Note
Access to this page requires authorization. You can try signing in or changing directories.
Access to this page requires authorization. You can try changing directories.
This page describes how to override or join top-level settings with target settings in Databricks Asset Bundles. For information about bundle settings, see Databricks Asset Bundle configuration.

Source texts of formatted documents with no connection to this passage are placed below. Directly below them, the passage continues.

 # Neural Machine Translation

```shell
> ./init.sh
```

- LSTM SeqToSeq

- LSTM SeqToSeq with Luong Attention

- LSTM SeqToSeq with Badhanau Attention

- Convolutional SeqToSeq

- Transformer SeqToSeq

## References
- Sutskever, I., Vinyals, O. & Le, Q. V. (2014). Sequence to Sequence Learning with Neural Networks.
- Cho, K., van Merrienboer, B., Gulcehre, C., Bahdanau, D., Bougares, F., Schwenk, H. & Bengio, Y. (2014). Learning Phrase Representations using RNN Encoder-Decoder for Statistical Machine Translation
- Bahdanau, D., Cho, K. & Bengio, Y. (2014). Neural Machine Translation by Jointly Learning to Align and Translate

Artifact settings override
You can override the artifact settings in a top-level artifacts mapping with the artifact settings in a targets mapping, for example:
# ...
artifacts:
<some-unique-programmatic-identifier-for-this-artifact>:
# Artifact settings.
targets:
<some-unique-programmatic-identifier-for-this-target>:
artifacts:
<the-matching-programmatic-identifier-for-this-artifact>:
# Any more artifact settings to join with the settings from the
# matching top-level artifacts mapping.
If any artifact setting is defined both in the top-level artifacts mapping and the targets mapping for the same artifact, then the setting in the targets mapping takes precedence over the setting in the top-level artifacts mapping.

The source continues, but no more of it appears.